Vira e mexe escrevo um texto em que o título é dum galináceo onde aumento apenas a numeração. A Genesis foi referente um amigo dum potencial e tanto que passou por situações constrangedoras, em miúdos, hipocrisia.
Tive ontem com o dito em questão e não consegui interpretar seu sorriso acompanhado da notícia que não conseguiu média no exame classificatório do PEP (Programa de Educação Profissional), educação profissionalizante de qualidade e 0800.
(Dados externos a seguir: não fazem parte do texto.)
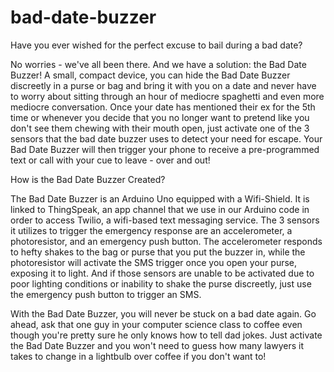 # bad-date-buzzer
Have you ever wished for the perfect excuse to bail during a bad date?

No worries - we've all been there. And we have a solution: the Bad Date Buzzer! A small, compact device, you can hide the Bad Date Buzzer discreetly in a purse or bag and bring it with you on a date and never have to worry about sitting through an hour of mediocre spaghetti and even more mediocre conversation. Once your date has mentioned their ex for the 5th time or whenever you decide that you no longer want to pretend like you don't see them chewing with their mouth open, just activate one of the 3 sensors that the bad date buzzer uses to detect your need for escape. Your Bad Date Buzzer will then trigger your phone to receive a pre-programmed text or call with your cue to leave - over and out!

How is the Bad Date Buzzer Created? 

The Bad Date Buzzer is an Arduino Uno equipped with a Wifi-Shield. It is linked to ThingSpeak, an app channel that we use in our Arduino code in order to access Twilio, a wifi-based text messaging service. The 3 sensors it utilizes to trigger the emergency response are an accelerometer, a photoresistor, and an emergency push button.   The accelerometer responds to hefty shakes to the bag or purse that you put the buzzer in, while the photoresistor will activate the SMS trigger once you open your purse, exposing it to light. And if those sensors are unable to be activated due to poor lighting conditions or inability to shake the purse discreetly, just use the emergency push button to trigger an SMS. 

With the Bad Date Buzzer, you will never be stuck on a bad date again. Go ahead, ask that one guy in your computer science class to coffee even though you're pretty sure he only knows how to tell dad jokes. Just activate the Bad Date Buzzer and you won't need to guess how many lawyers it takes to change in a lightbulb over coffee if you don't want to!

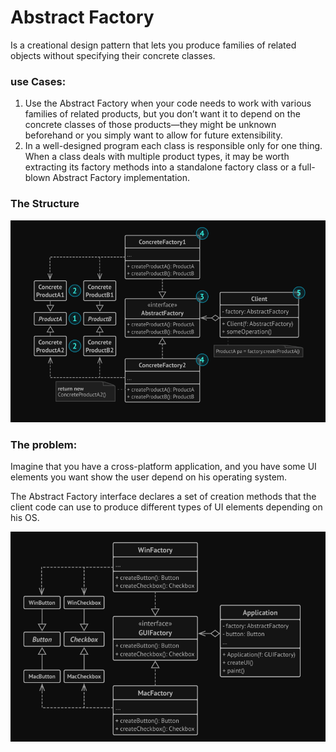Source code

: # Abstract Factory
Is a creational design pattern that lets you produce families of related objects without specifying their concrete classes.

### use Cases:

1. Use the Abstract Factory when your code needs to work with
   various families of related products, but you don’t want it to
   depend on the concrete classes of those products—they might
   be unknown beforehand or you simply want to allow for future
   extensibility.
2. In a well-designed program each class is responsible only for
   one thing. When a class deals with multiple product types,
   it may be worth extracting its factory methods into a standalone factory class or a full-blown Abstract Factory implementation.

### The Structure
<img src="./digram.png" alt="abstract factory"/>


### The problem:
Imagine that you have a cross-platform application, and you have some UI elements you want show
the user depend on his operating system. <br />

The Abstract Factory interface declares a set of creation methods
that the client code can use to produce different types of UI elements depending on his OS. 


<img src="./digram2.png" alt="abstract factory"/>

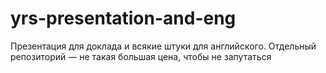 # yrs-presentation-and-eng
Презентация для доклада и всякие штуки для английского. Отдельный репозиторий — не такая большая цена, чтобы не запутаться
Antes de eu prestar vestibular eu tinha 60 contos, e tava na dúvida se iria ao show do Cannibal Corpse em Beagá ou tentaria o estudo acadêmico. Por algumas razões desisti do show. Como sou dedicadíssimo, estudei no máximo uns 21.612 minutos, vi barroco, um tal de seno e cosseno que imaginei que eram irmãos e não tive interesse em detalhes e pronto.
E após 10 anos sem estudar, fiquei ainda no pódio com o glorioso 3º lugar. Detalhe; a faculdade era particular.
Então ontem a par da notícia e conhecendo o nível intelectual do reprovado, fiquei ruminando a diferença – há exceções - entre um processo seletivo do governo para cursos técnicos e um vestibular privado. E para aqueles que como eu fizeram o 3º grau numa particular plagio Dom Rauzilto “eu avalio o preço me baseando no nível mental que você anda por aí usando”.